Réparti dans deux salles du Mudac, Sneaker Collab se divise en plusieurs sections. La partie luxe présente des pièces issues de partenariats entre fabricants de chaussures de sport et personnalités de la haute couture. On y retrouve la très en vogue Yeezy Boost élaborée par Adidas avec le rappeur et designer américain Kanye West. Celle réservée à l’innovation expose des prototypes tournés vers le développement durable. La Nike Zvezdochka par exemple, conçue avec le designer industriel Marc Newson, étonne par son allure futuriste et son approche déconstructiviste.
Objet d'hystérie
Le secteur hybride met en avant des associations impliquant des figures de la musique comme Travis Scott, Busy P ou le Wu-Tang. Ces collaborations résonnent alors comme une démocratisation absolue du haut de gamme. La chaussure devient un gage de singularité et donc de convoitise. Elle hystérise les jeunes en quête de cool, qui les veulent aux pieds, à l’instar de leur idole, et les férus des néobaskets qui, eux, préfèrent les collectionner chez eux, tels des trophées.
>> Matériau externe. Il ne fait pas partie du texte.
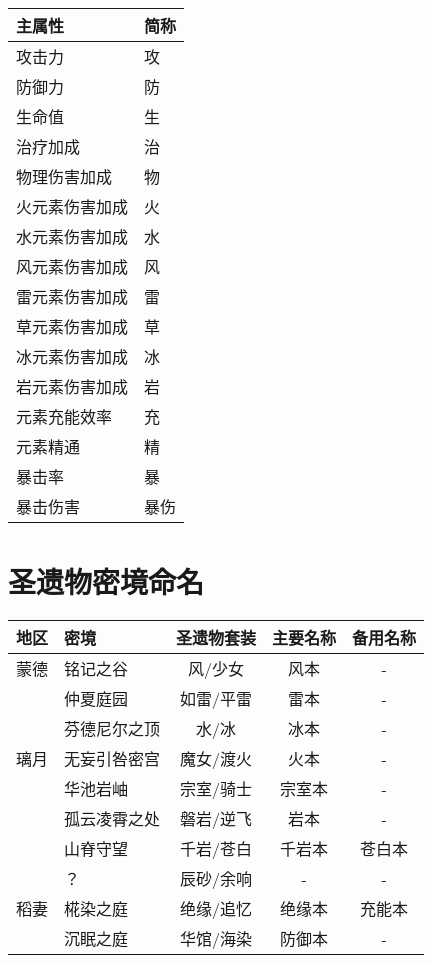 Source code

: \begin{longtabu} {|X[c]|X[c]|}
	\hline
	{主属性}         & {简称} \\
	\hline
	\endhead
	\hline
	\endfoot
	{攻击力}         & {攻}   \\
	{防御力}         & {防}   \\
	{生命值}         & {生}   \\
	{治疗加成}         & {治}   \\
	{物理伤害加成}   & {物}   \\
	{火元素伤害加成} & {火}   \\
	{水元素伤害加成} & {水}   \\
	{风元素伤害加成} & {风}   \\
	{雷元素伤害加成} & {雷}   \\
	{草元素伤害加成} & {草}   \\
	{冰元素伤害加成} & {冰}   \\
	{岩元素伤害加成} & {岩}   \\
	\hline
	{元素充能效率}   & {充}   \\
	{元素精通}       & {精}   \\
	\hline
	{暴击率}         & {暴}   \\
	{暴击伤害}       & {暴伤} \\
\end{longtabu}




\section{圣遗物密境命名}

\noindent\begin{tabu}{|c|X[c]|c|c|c|}
	\hline
	{地区} & {密境}         & {圣遗物套装} & {主要名称} & {备用名称} \\
	\hline
	{蒙德} & {铭记之谷}     & {风/少女}    & {风本}     & {-}        \\
	{ }    & {仲夏庭园}     & {如雷/平雷}  & {雷本}     & {-}        \\
	{ }    & {芬德尼尔之顶} & {水/冰}      & {冰本}     & {-}        \\
	\hline
	{璃月} & {无妄引咎密宫} & {魔女/渡火}  & {火本}     & {-}        \\
	{ }    & {华池岩岫}     & {宗室/骑士}  & {宗室本}   & {-}        \\
	{ }    & {孤云凌霄之处} & {磐岩/逆飞}  & {岩本}     & {-}        \\
	{ }    & {山脊守望}     & {千岩/苍白}  & {千岩本}   & {苍白本}   \\
	{ }    & {？}           & {辰砂/余响}  & {-}        & {-}        \\
	\hline
	{稻妻} & {椛染之庭}     & {绝缘/追忆}  & {绝缘本}   & {充能本}   \\
	{ }    & {沉眠之庭}     & {华馆/海染}  & {防御本}   & {-}        \\
	\hline
\end{tabu}




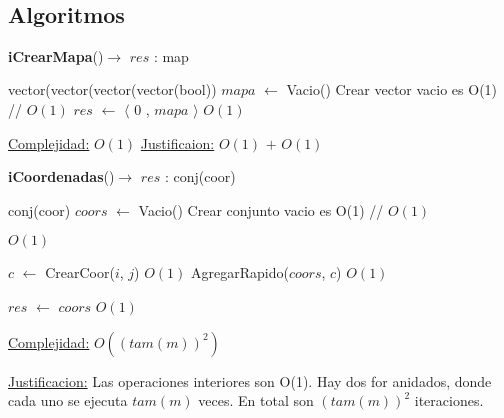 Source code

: $ $\newline
$ $\newline

\begin{Algoritmos}
\subsection{Algoritmos}

\begin{algorithm}[H]
{\textbf{iCrearMapa}()$\to$ $res$ : map}
\begin{algorithmic}[1]
   
\State vector(vector(vector(vector(bool)) $mapa$ $\gets$ Vacio()    \Comment Crear vector vacio es O(1) // $O(1)$
\State $res$ $\gets$  $\langle$ 0 , $mapa$ $\rangle$   \Comment $O(1)$

\medskip
\Statex \underline{Complejidad:} $O(1)$
\State \underline{Justificaion:} $O(1)$ $+$ $O(1)$

\end{algorithmic}
\end{algorithm}

\begin{algorithm}[H]
{\textbf{iCoordenadas}()$\to$ $res$ : conj(coor)}
\begin{algorithmic}[1]
   

\State conj(coor) $coors$ $\gets$ Vacio()      \Comment Crear conjunto vacio es O(1) // $O(1)$

	
		
		  \Comment $O(1)$
			
			\State $c$ $\gets$ CrearCoor($i$, $j$)   \Comment $O(1)$			
			\State AgregarRapido($coors$, $c$)   \Comment $O(1)$			
			
		\EndIf
		
	\EndFor

\EndFor

\State $res$ $\gets$ $coors$ \Comment $O(1)$


\medskip
\Statex \underline{Complejidad:} $O((tam(m))^2)$

\Statex \underline{Justificacion:} Las operaciones interiores son O(1). Hay dos for anidados, donde cada uno se ejecuta $tam(m)$ veces. En total son $(tam(m))^2$ iteraciones. 

\end{algorithmic}
\end{algorithm}


\end{Algoritmos}
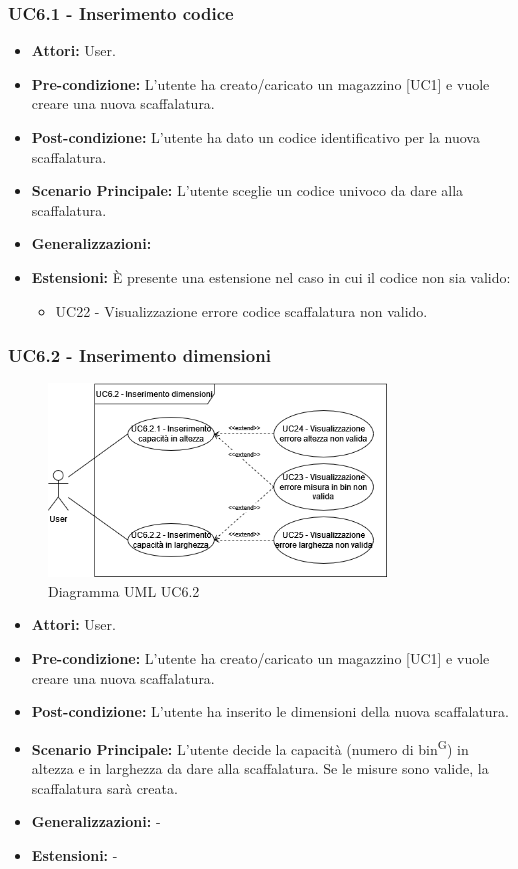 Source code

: \subsubsection{UC6.1 - Inserimento codice}
\begin{itemize}
    \item \textbf{Attori:} User.
    \item \textbf{Pre-condizione:}  L'utente ha creato/caricato un magazzino [UC1] e vuole creare una nuova scaffalatura.
    \item \textbf{Post-condizione:} L'utente ha dato un codice identificativo per la nuova scaffalatura.
    \item \textbf{Scenario Principale:}  L'utente sceglie un codice univoco da dare alla scaffalatura.
    \item \textbf{Generalizzazioni:} 
    \item \textbf{Estensioni:} È presente una estensione nel caso in cui il codice non sia valido:
    \begin{itemize}
        \item UC22 - Visualizzazione errore codice scaffalatura non valido.
    \end{itemize}
\end{itemize}


\subsubsection{UC6.2 - Inserimento dimensioni}
\begin{figure}[H]
  \centering
  \includegraphics[width=0.8\textwidth]{UC_diagrams_1-10/UC6.2.drawio.png}
   \caption{Diagramma UML UC6.2}
\end{figure}
\begin{itemize}
    \item \textbf{Attori:} User.
    \item \textbf{Pre-condizione:} L'utente ha creato/caricato un magazzino [UC1] e vuole creare una nuova scaffalatura.
    \item \textbf{Post-condizione:}  L'utente ha inserito le dimensioni della nuova scaffalatura.
    \item \textbf{Scenario Principale:}  L'utente decide la capacità (numero di bin\textsuperscript{G}) in altezza e in larghezza da dare alla scaffalatura. Se le misure sono valide, la scaffalatura sarà creata.
    \item \textbf{Generalizzazioni:} -
    \item \textbf{Estensioni:} -
\end{itemize}


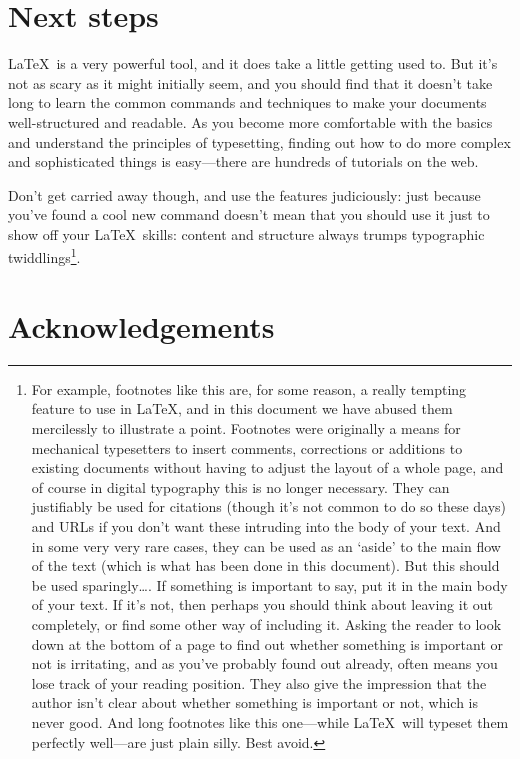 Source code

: \begin{refsection}
\section{Next steps}

\LaTeX\ is a very powerful tool, and it does take a little getting used to. But it's not as scary as it might initially seem, and you should find that it doesn't take long to learn the common commands and techniques to make your documents well-structured and readable. As you become more comfortable with the basics and understand the principles of typesetting, finding out how to do more complex and sophisticated things is easy---there are hundreds of tutorials on the web. 

Don't get carried away though, and use the features judiciously: just because you've found a cool new command doesn't mean that you should use it just to show off your \LaTeX\ skills: content and structure always trumps typographic twiddlings\footnote{For example, footnotes like this are, for some reason, a really tempting feature to use in \LaTeX, and in this document we have abused them mercilessly to illustrate a point. Footnotes were originally a means for mechanical typesetters to insert comments, corrections or additions to existing documents without having to adjust the layout of a whole page, and of course in digital typography this is no longer necessary. They can justifiably be used for citations (though it's not common to do so these days) and URLs if you don't want these intruding into the body of your text. And in some very very rare cases, they can be used as an `aside' to the main flow of the text (which is what has been done in this document). But this should be used sparingly\ldots. If something is important to say, put it in the main body of your text. If it's not, then perhaps you should think about leaving it out completely, or find some other way of including it. Asking the reader to look down at the bottom of a page to find out whether something is important or not is irritating, and as you've probably found out already, often means you lose track of your reading position. They also give the impression that the author isn't clear about whether something is important or not, which is never good. And long footnotes like this one---while \LaTeX\ will typeset them perfectly well---are just plain silly. Best avoid.}.

\section{Acknowledgements}


\end{refsection}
«La sneaker n’est pas une chaussure comme les autres, observe Marco Costantini. Les ados des années 1980 qui ont passé leur jeunesse avec ont désormais l’âge de diriger des entreprises. Cette culture dans laquelle ils ont baigné leur fait voir les choses autrement. Ils ont élaboré des règles différentes que celles de la génération précédente. Les baskets ont suivi la même évolution. Ce qui fait d’elles un vrai reflet de notre société au cours du temps.»